THE ORIGINAL PAGE OF GINNY BATES

After she got back from Portland, she went to a fundraiser one Friday for the local women's shelter. It was right after work, and Ginny showed up. Myra was shocked to see her, and waited for the grief of that night, the last time she had seen her, to rush in and knock her down. But it did not come. Ginny looked around, saw her, set down her drink and walked straight over. Myra wanted Ginny to hug her, to feel her arms around her again, but Ginny did not presume.

"I hear from Allie that you are really moving through this. Is that accurate?" she said. Right to the chase.

"Yes. It's fish or cut bait." Ginny laughed, loud. It was good to hear; so many of her friends felt like they couldn't laugh around her right now.

Ginny had on copper-colored velvet pants and a striped long-sleeved silk blouse in rich earth tones. Her wide ass looked even wider in the pants. Her thighs were very thick. Her thin arms and narrow shoulders looked skinnier because of the colors and cling of the shirt. "Nice threads" Myra said, and meant it. Ginny looked like 3-D coming right at her.

"Thanks. Work drag, but the hues are what I care about."

They talked, and it was okay between them again. Not just okay, but different. Myra kept feeling the fear hit her, could name it, say okay to it, and let it ride until it passed. It did not distract her much.

Ginny left after an hour, said she was hungry and was going to walk to a little Vietnamese place two blocks away for dinner. She did not ask Myra to go with her, and Myra just stood there, silent. Ginny gave her a good hug before walking out.

Myra waited a minute. She flipped through a mental rolodex and came up with nothing; no clue about what to do. But her feet started moving toward the door, and she followed.

Ginny was half a block away, her voluptuous bottom sheathed in coppery velvet. Myra yelled, "Hey" and Ginny turned around. Myra reached her fast. "I'm hungry, too. Can I come with?"

Ginny paused long enough to make Myra sweat, but there was no game in her eyes as she stared into Myra's. Then she said "Okay" and they went on walking together.

They crossed the street and were on the block where the restaurant was at the end. Myra started slowing down, and Ginny did too, though they kept walking. Myra didn't know what she was going to say until she said it:

"I was a jerk.

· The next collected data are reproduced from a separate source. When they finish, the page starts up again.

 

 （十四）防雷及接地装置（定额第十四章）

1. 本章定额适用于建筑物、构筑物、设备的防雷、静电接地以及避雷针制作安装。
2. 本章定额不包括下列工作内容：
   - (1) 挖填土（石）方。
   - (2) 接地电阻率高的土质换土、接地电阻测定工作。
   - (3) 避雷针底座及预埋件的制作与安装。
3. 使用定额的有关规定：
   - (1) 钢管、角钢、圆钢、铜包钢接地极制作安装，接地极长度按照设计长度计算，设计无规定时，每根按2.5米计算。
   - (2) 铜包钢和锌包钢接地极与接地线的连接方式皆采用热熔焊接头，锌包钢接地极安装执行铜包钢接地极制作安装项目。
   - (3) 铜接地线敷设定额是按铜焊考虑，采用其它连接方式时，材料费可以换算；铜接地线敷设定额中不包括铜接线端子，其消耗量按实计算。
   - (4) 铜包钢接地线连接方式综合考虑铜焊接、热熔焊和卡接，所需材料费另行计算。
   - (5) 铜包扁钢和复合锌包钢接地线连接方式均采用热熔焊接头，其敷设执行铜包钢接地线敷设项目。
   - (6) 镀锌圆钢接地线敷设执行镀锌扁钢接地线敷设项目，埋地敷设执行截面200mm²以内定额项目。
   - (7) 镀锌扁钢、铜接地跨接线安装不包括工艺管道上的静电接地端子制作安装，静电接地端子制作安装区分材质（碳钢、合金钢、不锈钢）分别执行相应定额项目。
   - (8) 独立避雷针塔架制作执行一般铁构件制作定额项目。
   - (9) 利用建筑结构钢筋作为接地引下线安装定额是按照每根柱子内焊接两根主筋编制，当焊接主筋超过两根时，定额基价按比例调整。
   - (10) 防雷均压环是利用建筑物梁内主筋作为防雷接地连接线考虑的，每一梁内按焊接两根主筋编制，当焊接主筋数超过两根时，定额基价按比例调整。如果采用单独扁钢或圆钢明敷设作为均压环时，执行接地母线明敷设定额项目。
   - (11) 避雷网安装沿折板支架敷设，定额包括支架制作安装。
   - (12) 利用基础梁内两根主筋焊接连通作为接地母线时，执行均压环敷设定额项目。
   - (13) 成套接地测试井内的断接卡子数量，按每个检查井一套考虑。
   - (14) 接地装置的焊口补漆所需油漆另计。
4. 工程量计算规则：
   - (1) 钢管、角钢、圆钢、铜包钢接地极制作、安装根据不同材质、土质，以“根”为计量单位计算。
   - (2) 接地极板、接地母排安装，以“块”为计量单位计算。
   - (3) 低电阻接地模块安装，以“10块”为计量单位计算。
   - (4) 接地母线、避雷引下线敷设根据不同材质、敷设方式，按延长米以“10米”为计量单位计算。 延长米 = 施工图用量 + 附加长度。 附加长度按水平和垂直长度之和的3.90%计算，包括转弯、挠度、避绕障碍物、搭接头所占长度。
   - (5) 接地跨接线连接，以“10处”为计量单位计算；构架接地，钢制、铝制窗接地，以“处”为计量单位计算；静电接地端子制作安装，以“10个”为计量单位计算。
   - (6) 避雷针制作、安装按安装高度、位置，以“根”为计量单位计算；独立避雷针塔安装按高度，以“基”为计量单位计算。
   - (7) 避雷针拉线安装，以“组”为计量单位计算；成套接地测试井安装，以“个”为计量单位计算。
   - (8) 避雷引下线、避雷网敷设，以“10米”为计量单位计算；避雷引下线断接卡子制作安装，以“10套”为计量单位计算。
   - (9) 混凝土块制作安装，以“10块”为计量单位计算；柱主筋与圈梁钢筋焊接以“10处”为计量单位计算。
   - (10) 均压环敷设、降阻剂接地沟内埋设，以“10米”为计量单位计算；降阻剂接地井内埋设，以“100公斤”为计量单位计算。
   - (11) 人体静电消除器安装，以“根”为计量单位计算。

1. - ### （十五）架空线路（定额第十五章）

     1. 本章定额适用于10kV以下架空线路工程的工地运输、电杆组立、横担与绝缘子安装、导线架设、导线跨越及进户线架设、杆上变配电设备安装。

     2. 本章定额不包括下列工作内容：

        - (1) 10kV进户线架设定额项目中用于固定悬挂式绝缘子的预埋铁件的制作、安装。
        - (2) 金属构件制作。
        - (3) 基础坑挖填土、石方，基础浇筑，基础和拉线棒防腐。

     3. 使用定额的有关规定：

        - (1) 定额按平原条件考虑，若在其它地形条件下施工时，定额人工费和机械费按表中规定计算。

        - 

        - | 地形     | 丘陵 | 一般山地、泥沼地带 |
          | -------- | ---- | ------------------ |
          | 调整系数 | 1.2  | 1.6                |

In the coop? I was a jerk."

"I know. I'm glad you know it."

"I know a lot more now than I did. I know things I'd rather not know. But then again, I'm glad I do. I hope I'm making sense."

"I think so."

They were strolling side by side, not looking at each other. Myra found herself talking again.

"I have not been able to forget about you -- this entire year. I am not sure what that means. I am not dating, not anybody. I'm working on cleaning things up."

Silence.

"I might be ready."

Silence.

"Okay, I am ready. I mean, I got a lot more to do. But whatever it is, I'll do it. For myself. I can't stand living without who I was born to be."

She thought then of Gil. She realized she was stronger than Gil. She didn't want that to be true, but it was.

Ginny reached out her left hand and took Myra's right hand gently in her own. Still walking. They were halfway down the block.

Myra knew, then. Knew whatever this was, it went both ways. This was as much as she was ever going to have. When god knocks at your door, she does it very softly; if you've got the TV on, you won't hear it.

Okay, that was enough. In fact, it was glorious. It was easy to walk hand in hand with Ginny. They both had wide asses, but their rhythm was in sync.